Colon cancer screening  

Albert referred to general poor compliance with conventional colonoscopy and the emergence of CT colonography as a more comfortable alternative that might increase participation in screening. The average CT colonography dose is 8-10 mSv, and a model estimated the risk of a radiation-induced malignancy at 0.14 percent with one exam for a 50-year-old individual. Another model estimated a 0.15 percent risk for an individual undergoing screening every five years from ages 50 to 80 years.

Nevertheless, the consensus regarding CT colonography is that the benefits exceed risks for individuals ages 50 years old and older. Furthermore, Albert indicated ongoing efforts to optimize scanning to reduce radiation exposure, which would further decrease risk.   

The evidence supports recommending screening CT colonography every five years for average-risk patients, according to the American Cancer Society.
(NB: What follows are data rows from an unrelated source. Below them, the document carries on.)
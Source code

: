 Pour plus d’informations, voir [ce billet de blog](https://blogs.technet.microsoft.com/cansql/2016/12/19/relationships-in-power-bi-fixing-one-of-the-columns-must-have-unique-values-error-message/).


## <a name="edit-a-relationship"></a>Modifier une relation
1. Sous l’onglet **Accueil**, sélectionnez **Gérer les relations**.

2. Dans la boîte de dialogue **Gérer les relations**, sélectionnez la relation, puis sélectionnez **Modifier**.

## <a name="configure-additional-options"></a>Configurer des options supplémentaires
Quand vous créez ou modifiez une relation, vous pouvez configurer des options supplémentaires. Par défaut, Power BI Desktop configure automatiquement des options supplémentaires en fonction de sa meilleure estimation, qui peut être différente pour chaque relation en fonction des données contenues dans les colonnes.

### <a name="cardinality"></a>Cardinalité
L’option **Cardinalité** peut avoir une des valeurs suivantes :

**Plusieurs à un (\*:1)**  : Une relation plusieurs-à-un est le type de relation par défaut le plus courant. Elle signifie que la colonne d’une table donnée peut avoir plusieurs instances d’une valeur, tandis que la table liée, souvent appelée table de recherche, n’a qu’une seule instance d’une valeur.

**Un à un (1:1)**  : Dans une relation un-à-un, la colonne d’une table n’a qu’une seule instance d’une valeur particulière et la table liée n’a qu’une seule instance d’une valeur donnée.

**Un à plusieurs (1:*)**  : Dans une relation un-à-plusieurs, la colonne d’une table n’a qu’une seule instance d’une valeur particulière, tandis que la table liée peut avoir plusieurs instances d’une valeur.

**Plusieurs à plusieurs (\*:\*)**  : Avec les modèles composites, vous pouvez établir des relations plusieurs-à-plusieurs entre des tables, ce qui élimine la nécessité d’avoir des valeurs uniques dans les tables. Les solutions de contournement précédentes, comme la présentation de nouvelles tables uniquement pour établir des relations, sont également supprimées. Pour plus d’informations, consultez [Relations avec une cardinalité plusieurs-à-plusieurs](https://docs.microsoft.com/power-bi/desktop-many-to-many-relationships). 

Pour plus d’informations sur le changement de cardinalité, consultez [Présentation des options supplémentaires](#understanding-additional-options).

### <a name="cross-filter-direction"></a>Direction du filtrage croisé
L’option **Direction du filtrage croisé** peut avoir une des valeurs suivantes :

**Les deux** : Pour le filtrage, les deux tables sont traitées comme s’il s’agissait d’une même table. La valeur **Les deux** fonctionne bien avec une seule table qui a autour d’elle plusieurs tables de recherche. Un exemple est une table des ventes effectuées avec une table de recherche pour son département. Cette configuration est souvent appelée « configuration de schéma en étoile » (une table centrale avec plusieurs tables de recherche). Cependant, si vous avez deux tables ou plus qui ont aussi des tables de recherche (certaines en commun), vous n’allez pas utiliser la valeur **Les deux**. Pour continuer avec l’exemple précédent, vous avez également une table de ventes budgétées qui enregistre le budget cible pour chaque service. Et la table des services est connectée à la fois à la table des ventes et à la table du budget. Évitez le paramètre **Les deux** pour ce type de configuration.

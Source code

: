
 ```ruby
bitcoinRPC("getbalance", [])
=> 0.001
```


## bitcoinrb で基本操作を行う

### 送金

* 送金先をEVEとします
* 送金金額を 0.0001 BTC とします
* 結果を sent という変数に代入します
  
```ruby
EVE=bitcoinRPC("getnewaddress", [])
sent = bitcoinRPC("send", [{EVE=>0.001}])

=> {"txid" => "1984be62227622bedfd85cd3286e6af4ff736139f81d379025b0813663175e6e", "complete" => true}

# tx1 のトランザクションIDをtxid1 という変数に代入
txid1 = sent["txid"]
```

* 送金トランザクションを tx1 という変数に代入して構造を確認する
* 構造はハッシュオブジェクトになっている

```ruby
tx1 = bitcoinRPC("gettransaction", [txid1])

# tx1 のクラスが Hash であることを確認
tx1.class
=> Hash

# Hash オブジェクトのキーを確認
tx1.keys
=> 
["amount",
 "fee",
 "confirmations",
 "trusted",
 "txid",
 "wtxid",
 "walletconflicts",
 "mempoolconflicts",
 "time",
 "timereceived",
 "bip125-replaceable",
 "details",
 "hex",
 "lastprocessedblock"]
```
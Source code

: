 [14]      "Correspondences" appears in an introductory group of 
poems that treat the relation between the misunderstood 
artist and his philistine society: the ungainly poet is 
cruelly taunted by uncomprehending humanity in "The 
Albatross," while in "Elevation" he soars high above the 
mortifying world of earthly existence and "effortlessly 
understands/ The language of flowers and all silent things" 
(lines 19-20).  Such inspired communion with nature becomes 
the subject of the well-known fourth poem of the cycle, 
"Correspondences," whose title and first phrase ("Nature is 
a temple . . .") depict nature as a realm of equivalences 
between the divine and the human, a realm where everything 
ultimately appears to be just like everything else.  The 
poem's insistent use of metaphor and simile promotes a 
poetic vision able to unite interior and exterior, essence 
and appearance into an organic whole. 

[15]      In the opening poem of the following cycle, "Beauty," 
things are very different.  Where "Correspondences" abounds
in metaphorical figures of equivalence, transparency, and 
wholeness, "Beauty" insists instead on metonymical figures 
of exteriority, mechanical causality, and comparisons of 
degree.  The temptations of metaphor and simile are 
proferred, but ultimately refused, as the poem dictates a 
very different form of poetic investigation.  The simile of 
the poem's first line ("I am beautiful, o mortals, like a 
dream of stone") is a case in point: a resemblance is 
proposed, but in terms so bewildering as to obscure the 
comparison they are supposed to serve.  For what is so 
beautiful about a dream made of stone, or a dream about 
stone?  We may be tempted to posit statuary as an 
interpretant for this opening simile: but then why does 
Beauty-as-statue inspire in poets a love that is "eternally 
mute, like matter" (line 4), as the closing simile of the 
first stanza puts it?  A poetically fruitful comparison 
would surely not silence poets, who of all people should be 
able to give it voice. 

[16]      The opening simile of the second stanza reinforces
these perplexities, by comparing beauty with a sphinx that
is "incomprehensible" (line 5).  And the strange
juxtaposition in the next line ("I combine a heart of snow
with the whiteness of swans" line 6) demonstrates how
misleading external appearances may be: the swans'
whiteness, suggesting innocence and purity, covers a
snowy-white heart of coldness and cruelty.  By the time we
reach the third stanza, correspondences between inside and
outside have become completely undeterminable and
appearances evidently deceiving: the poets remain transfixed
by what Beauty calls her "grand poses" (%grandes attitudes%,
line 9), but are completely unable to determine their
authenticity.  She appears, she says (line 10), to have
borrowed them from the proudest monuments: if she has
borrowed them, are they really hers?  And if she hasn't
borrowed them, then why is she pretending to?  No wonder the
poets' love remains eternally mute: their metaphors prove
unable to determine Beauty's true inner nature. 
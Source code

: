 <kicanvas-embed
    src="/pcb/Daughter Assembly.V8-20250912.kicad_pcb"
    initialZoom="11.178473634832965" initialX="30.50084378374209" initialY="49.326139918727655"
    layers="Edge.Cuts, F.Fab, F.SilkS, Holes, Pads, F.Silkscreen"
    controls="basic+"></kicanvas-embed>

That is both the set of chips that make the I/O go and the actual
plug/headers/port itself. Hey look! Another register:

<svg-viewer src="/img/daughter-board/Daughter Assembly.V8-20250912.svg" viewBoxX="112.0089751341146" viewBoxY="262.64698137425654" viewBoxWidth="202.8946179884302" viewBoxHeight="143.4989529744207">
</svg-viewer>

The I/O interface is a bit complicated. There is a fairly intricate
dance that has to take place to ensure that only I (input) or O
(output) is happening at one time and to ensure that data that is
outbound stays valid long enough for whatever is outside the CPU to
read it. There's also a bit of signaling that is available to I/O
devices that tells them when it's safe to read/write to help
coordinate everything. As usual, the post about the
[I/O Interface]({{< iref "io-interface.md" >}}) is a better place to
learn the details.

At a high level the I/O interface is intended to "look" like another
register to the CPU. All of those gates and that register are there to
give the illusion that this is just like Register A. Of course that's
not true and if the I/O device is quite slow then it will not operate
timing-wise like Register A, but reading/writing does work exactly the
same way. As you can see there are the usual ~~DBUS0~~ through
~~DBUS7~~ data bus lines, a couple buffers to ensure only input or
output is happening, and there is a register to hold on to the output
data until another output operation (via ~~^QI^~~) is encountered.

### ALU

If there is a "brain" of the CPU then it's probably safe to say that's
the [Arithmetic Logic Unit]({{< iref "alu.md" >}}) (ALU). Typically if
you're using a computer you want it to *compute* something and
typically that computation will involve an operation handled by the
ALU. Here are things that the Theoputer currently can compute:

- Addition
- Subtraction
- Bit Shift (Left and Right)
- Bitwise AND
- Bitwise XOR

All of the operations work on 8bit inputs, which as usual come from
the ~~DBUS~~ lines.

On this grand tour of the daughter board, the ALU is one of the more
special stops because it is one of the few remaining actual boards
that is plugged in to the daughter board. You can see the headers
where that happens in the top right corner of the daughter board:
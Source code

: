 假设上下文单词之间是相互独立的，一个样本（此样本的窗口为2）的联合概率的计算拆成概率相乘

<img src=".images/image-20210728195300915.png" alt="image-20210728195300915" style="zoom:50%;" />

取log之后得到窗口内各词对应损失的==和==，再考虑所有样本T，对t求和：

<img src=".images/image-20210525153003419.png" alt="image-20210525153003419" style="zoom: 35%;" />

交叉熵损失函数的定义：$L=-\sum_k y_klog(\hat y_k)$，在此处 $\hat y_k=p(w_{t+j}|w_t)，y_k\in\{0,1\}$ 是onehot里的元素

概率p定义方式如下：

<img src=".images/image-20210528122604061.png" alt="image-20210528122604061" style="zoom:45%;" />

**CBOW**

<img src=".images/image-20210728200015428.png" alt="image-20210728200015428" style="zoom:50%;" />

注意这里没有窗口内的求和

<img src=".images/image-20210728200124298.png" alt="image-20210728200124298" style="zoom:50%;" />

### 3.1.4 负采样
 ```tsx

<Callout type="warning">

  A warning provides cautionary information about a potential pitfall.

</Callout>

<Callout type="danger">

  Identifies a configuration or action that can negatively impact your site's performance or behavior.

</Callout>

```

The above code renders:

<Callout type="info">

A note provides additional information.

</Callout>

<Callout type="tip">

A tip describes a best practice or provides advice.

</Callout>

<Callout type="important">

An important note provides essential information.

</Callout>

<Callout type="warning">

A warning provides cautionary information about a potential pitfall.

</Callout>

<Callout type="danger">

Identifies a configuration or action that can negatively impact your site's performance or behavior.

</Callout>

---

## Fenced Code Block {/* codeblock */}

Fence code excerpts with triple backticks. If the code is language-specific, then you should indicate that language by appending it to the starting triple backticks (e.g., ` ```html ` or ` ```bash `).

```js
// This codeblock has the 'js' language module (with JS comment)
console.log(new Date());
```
Albert concluded with an eye to the future and referred to ongoing efforts to optimize CT technology to reduce exposure while maintaining diagnostic accuracy, which would produce further gains in the risk-benefit ratio. He also suggested, “As has been done with CT-based screening for lung and colorectal cancer, future studies that explore CT screening for various malignancies should consider the risks of radiation-induced malignancy in addition to the benefits of screening.”